__What you need to do__.
Please report every line of the listing below that has the word "results" in it.

__Entries shown__.

____

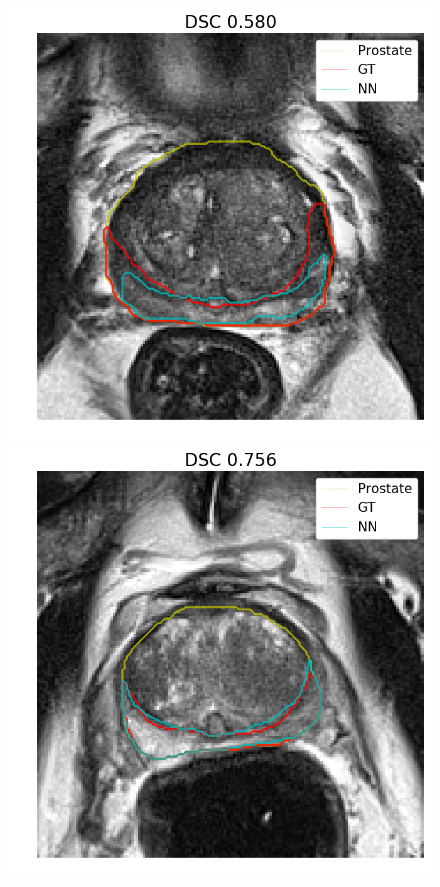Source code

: \begin{figure}[h]
    \centering
    \includegraphics[totalheight=.2\textheight]{imgs/results/PZ_Px_Challenge__P_yes_ROI_MIN_Case-0300.png}
    \includegraphics[totalheight=.2\textheight]{imgs/results/PZ_Px_Challenge__P_yes_ROI_MEAN_Case-0321.png}

\end{figure}
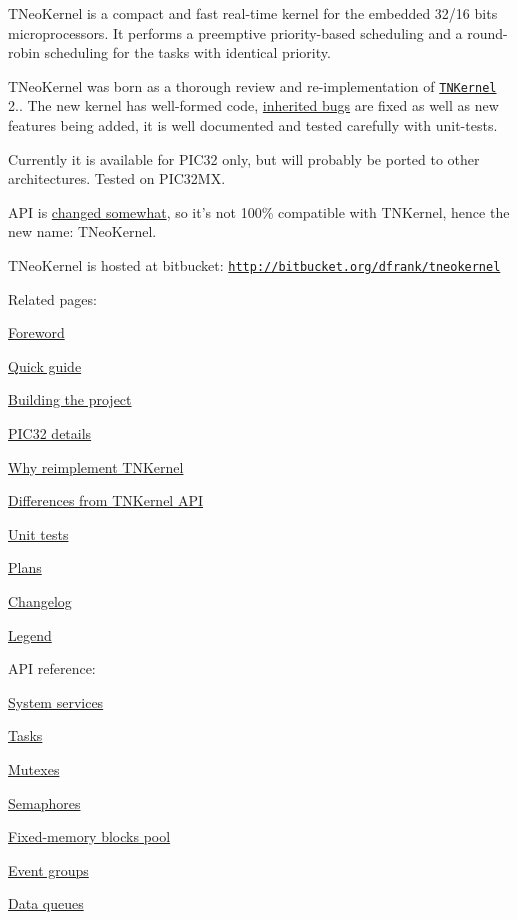 T\+Neo\+Kernel is a compact and fast real-\/time kernel for the embedded 32/16 bits microprocessors. It performs a preemptive priority-\/based scheduling and a round-\/robin scheduling for the tasks with identical priority.

T\+Neo\+Kernel was born as a thorough review and re-\/implementation of \href{http://tnkernel.com}{\tt T\+N\+Kernel} 2.. The new kernel has well-\/formed code, \hyperlink{why_reimplement_why_reimplement__bugs}{inherited bugs} are fixed as well as new features being added, it is well documented and tested carefully with unit-\/tests.

Currently it is available for P\+I\+C32 only, but will probably be ported to other architectures. Tested on P\+I\+C32\+M\+X.

A\+P\+I is \hyperlink{tnkernel_diff}{changed somewhat}, so it's not 100\% compatible with T\+N\+Kernel, hence the new name\+: T\+Neo\+Kernel.

T\+Neo\+Kernel is hosted at bitbucket\+: \href{http://bitbucket.org/dfrank/tneokernel}{\tt http\+://bitbucket.\+org/dfrank/tneokernel}

Related pages\+:


\begin{DoxyItemize}
\item \hyperlink{foreword}{Foreword}
\item \hyperlink{quick_guide}{Quick guide}
\item \hyperlink{building}{Building the project}
\item \hyperlink{pic32_details}{P\+I\+C32 details}
\item \hyperlink{why_reimplement}{Why reimplement T\+N\+Kernel}
\item \hyperlink{tnkernel_diff}{Differences from T\+N\+Kernel A\+P\+I}
\item \hyperlink{unit_tests}{Unit tests}
\item \hyperlink{plans}{Plans}
\item \hyperlink{changelog}{Changelog}
\item \hyperlink{legend}{Legend}
\end{DoxyItemize}

A\+P\+I reference\+:


\begin{DoxyItemize}
\item \hyperlink{tn__sys_8h}{System services}
\item \hyperlink{tn__tasks_8h}{Tasks}
\item \hyperlink{tn__mutex_8h}{Mutexes}
\item \hyperlink{tn__sem_8h}{Semaphores}
\item \hyperlink{tn__fmem_8h}{Fixed-\/memory blocks pool}
\item \hyperlink{tn__eventgrp_8h}{Event groups}
\item \hyperlink{tn__dqueue_8h}{Data queues} 
\end{DoxyItemize}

____

__Solution for this exercise__.
    \includegraphics[totalheight=.2\textheight]{imgs/results/PZ_Px_Challenge__P_yes_ROI_MIN_Case-0300.png}
    \includegraphics[totalheight=.2\textheight]{imgs/results/PZ_Px_Challenge__P_yes_ROI_MEAN_Case-0321.png}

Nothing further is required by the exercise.